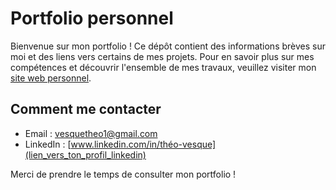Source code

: # Portfolio personnel

Bienvenue sur mon portfolio ! Ce dépôt contient des informations brèves sur moi et des liens vers certains de mes projets. Pour en savoir plus sur mes compétences et découvrir l'ensemble de mes travaux, veuillez visiter mon [site web personnel](https://theovesque.fr/).

## Comment me contacter

- Email : [vesquetheo1@gmail.com](mailto:ton@email.com)
- LinkedIn : [www.linkedin.com/in/théo-vesque](lien_vers_ton_profil_linkedin)

Merci de prendre le temps de consulter mon portfolio !

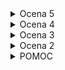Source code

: 
<details>
<summary>Ocena 5</summary>
Sestavi super duper bančni varnostni sistem za James Bonda, ki je sestavljen iz...

* optičnih senzorjev ki detektirajo če je James Bond prekinil laserski žarek (fototranzistor)...
* senzorjev pritiska ki detektirajo če je James Bond stopil na tla (stikalo)...
* alarm ki bo opozoril bad guy-se da se je eden izmed alarmov sprožil (rdeča LED-ica)...
* power lučka ki označuje da je sistem v vklopljenem stanju (zelena LED-ica)... 
* reset stikalo ki resetira alarm...
* power stikalo ki aktivira celotni sistem...

Da se aktivira alarm (rdeča LED-ica) se mora eden od senzorjev aktivirati.
Alarm mora biti aktiven toliko časa dokler ga ne resetiramo z reset stikalom (spominska celica).
</details>

<details>
<summary>Ocena 4</summary>
Sestavi semaforni sistem po pravilnostni tabeli...

| 1. stikalo | 2. stikalo | Zelena LED | Oranžna LED | Rdeča LED |
|------------|------------|------------|-------------|-----------|
| 0          | 0          | 1          | 0           | 0         |
| 0          | 1          | 0          | 1           | 0         |
| 1          | 0          | 0          | 0           | 1         |
| 1          | 1          | 1          | 1           | 1         |

Obema stikaloma je potrebno dodati LED s katero se bo dalo videti ali je stikalo v odprtem ali zaprtem stanju.
</details>

<details>
<summary>Ocena 3</summary>
Sestavi logično vezje po pravilnostni tabeli...

| 1. stikalo | 2. stikalo | LED  |
|------------|------------|------|
| 0          | 0          | 1    |
| 0          | 1          | 0    |
| 1          | 0          | 1    |
| 1          | 1          | 0    |

Obema stikaloma je potrebno dodati LED s katero se bo dalo videti ali je stikalo v odprtem ali zaprtem stanju.
</details>

<details>
<summary>Ocena 2</summary>
Sestavi vezje iz dveh stikal (A, B) ter LED-ice po logični enačbi ki pove ali bo LED-ica svetila ali ne...

LED = not(A) and B
</details>

<details>
<summary>POMOC</summary>
</details>
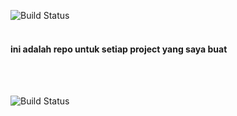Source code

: ![Build Status](https://github-readme-stats.vercel.app/api?username=SAI-ID&theme=blue-green)
<br>
<br>
#### ini adalah repo untuk setiap project yang saya buat
<br>
<br>  


![Build Status](https://github-readme-stats.vercel.app/api/top-langs/?username=SAI-ID&theme=blue-green)

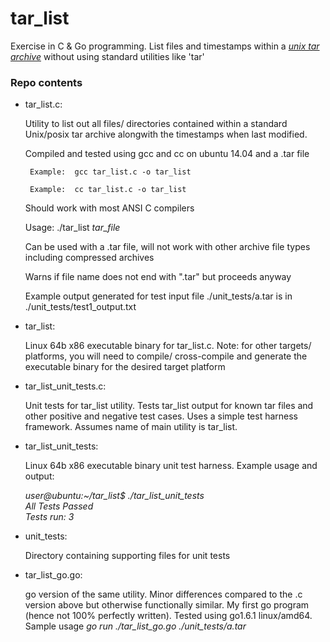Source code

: # tar_list
Exercise in C & Go programming. List files and timestamps within a *[unix tar archive][1]* without using standard utilities like 'tar'

### Repo contents

* tar_list.c:
 
    Utility to list out all files/ directories contained within a standard 
    Unix/posix tar archive alongwith the timestamps when last modified. 

    Compiled and tested using gcc and cc  on ubuntu 14.04 and a .tar file

       Example:  gcc tar_list.c -o tar_list

       Example:  cc tar_list.c -o tar_list

    Should work with most ANSI C compilers

    Usage: ./tar_list *tar_file*

    Can be used with a .tar file, will not work with other archive file types including 
    compressed archives

    Warns if file name does not end with ".tar" but proceeds anyway

    Example output generated for test input file ./unit_tests/a.tar is in ./unit_tests/test1_output.txt

* tar_list:
 
   Linux 64b x86 executable binary for tar_list.c. Note: for other targets/ platforms, you will need to compile/ cross-compile and generate the executable binary for the desired target platform 

* tar_list_unit_tests.c:

    Unit tests for tar_list utility. Tests tar_list output for known tar files and other positive and negative test cases. Uses a simple test harness framework. Assumes name of main utility is tar_list.  
    
* tar_list_unit_tests:
 
    Linux 64b x86 executable binary unit test harness. Example usage and output:

    *user@ubuntu:~/tar_list$ ./tar_list_unit_tests  
    All Tests Passed  
    Tests run: 3*

* unit_tests:
 
    Directory containing supporting files for unit tests
 
* tar_list_go.go:

    go version of the same utility. Minor differences compared to the .c version above but otherwise functionally similar. My first go program (hence not 100% perfectly written). Tested using go1.6.1 linux/amd64. Sample usage *go run ./tar_list_go.go ./unit_tests/a.tar* 
 

 [1]: https://en.wikipedia.org/wiki/Tar_%28computing%29 

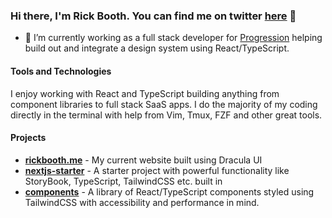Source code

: ### Hi there, I'm Rick Booth. You can find me on twitter [here](https://twitter.com/rixcy) 👋
- 🌱 I’m currently working as a full stack developer for [Progression](https://progressionapp.com) helping build out and integrate a design system using React/TypeScript.

#### Tools and Technologies

I enjoy working with React and TypeScript building anything from component libraries to full stack SaaS apps. I do the majority of my coding directly in the terminal with help from Vim, Tmux, FZF and other great tools.

#### Projects

- **[rickbooth.me](https://rickbooth.me)** - My current website built using Dracula UI
- **[nextjs-starter](https://github.com/Rixcy/nextjs-starter)** - A starter project with powerful functionality like StoryBook, TypeScript, TailwindCSS etc. built in
- **[components](https://components.rixcy.website)** - A library of React/TypeScript components styled using TailwindCSS with accessibility and performance in mind.

<!--
**Rixcy/rixcy** is a ✨ _special_ ✨ repository because its `README.md` (this file) appears on your GitHub profile.

Here are some ideas to get you started:

- 🔭  I’m currently working on ...
- 🌱  I’m currently learning ...
- 👯  I’m looking to collaborate on ...
- 🤔  I’m looking for help with ...
- 💬  Ask me about ...
- 📫  How to reach me: ...
- 😄  Pronouns: ...
- ⚡  Fun fact: ...
-->
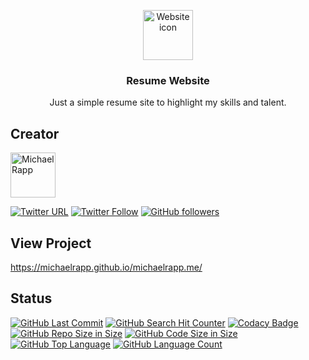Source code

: <p align="center">
  <a href="https://michaelrapp.github.io/calculator/">
    <img src="https://gslpromotus.co.nz/wp-content/uploads/2017/08/website-icon.png" alt="Website icon" width=80 height=80>
  </a>

  <h3 align="center">Resume Website</h3>

  <p align="center">
    Just a simple resume site to highlight my skills and talent.
  </p>
</p>

## Creator
<a href="https://github.com/michaelrapp/">
   <img src="https://avatars2.githubusercontent.com/u/8885254?s=460&v=4" alt="Michael Rapp" width=72 height=72>
</a>

[![Twitter URL](https://img.shields.io/twitter/url/http/shields.io.svg?style=social)](https://twitter.com/intent/tweet?text=@mikejrapp)
[![Twitter Follow](https://img.shields.io/twitter/follow/mikejrapp.svg?label=Follow&style=social)](https://twitter.com/intent/follow?screen_name=mikejrapp)
[![GitHub followers](https://img.shields.io/github/followers/mikejrapp.svg?label=Follow&style=social)](https://github.com/mikejrapp/)

## View Project
<https://michaelrapp.github.io/michaelrapp.me/>

## Status
[![GitHub Last Commit](https://img.shields.io/github/last-commit/mikejrapp/michaelrapp.me.svg)](https://github.com/mikejrapp/michaelrapp.me/commits/master)
[![GitHub Search Hit Counter](https://img.shields.io/github/search/mikejrapp/michaelrapp.me/goto.svg)](https://github.com/mikejrapp/michaelrapp.me/)
[![Codacy Badge](https://api.codacy.com/project/badge/Grade/02ee35b7c3e14b6da802677e73fbdb32)](https://www.codacy.com/app/richardtaylordawson/calculator?utm_source=github.com&amp;utm_medium=referral&amp;utm_content=richardtaylordawson/calculator&amp;utm_campaign=Badge_Grade)
[![GitHub Repo Size in Size](https://img.shields.io/github/repo-size/mikejrapp/michaelrapp.me.svg)](https://github.com/mikejrapp/michaelrapp.me/)
[![GitHub Code Size in Size](https://img.shields.io/github/languages/code-size/mikejrapp/michaelrapp.me.svg)](https://github.com/mikejrapp/michaelrapp.me/)
[![GitHub Top Language](https://img.shields.io/github/languages/top/mikejrapp/michaelrapp.me.svg)](https://github.com/mikejrapp/michaelrapp.me/)
[![GitHub Language Count](https://img.shields.io/github/languages/count/mikejrapp/michaelrapp.me.svg)](https://github.com/mikejrapp/michaelrapp.me/)
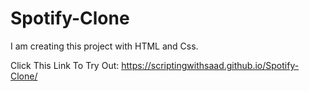 # Spotify-Clone
I am creating this project with HTML and Css.


Click This Link To Try Out: https://scriptingwithsaad.github.io/Spotify-Clone/
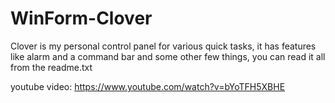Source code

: # WinForm-Clover

 Clover is my personal control panel for various quick tasks, it has features like alarm and a command bar and some other few things, you can read it all from the readme.txt

youtube video: https://www.youtube.com/watch?v=bYoTFH5XBHE


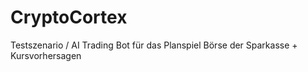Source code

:# CryptoCortex
Testszenario / AI Trading Bot für das Planspiel Börse der Sparkasse + Kursvorhersagen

-- Exercise prompt --
Find the lines above that hold "Example", then copy each of them.

-- Output of the exercise --
       Example:  gcc tar_list.c -o tar_list
       Example:  cc tar_list.c -o tar_list
    Example output generated for test input file ./unit_tests/a.tar is in ./unit_tests/test1_output.txt
    Linux 64b x86 executable binary unit test harness. Example usage and output:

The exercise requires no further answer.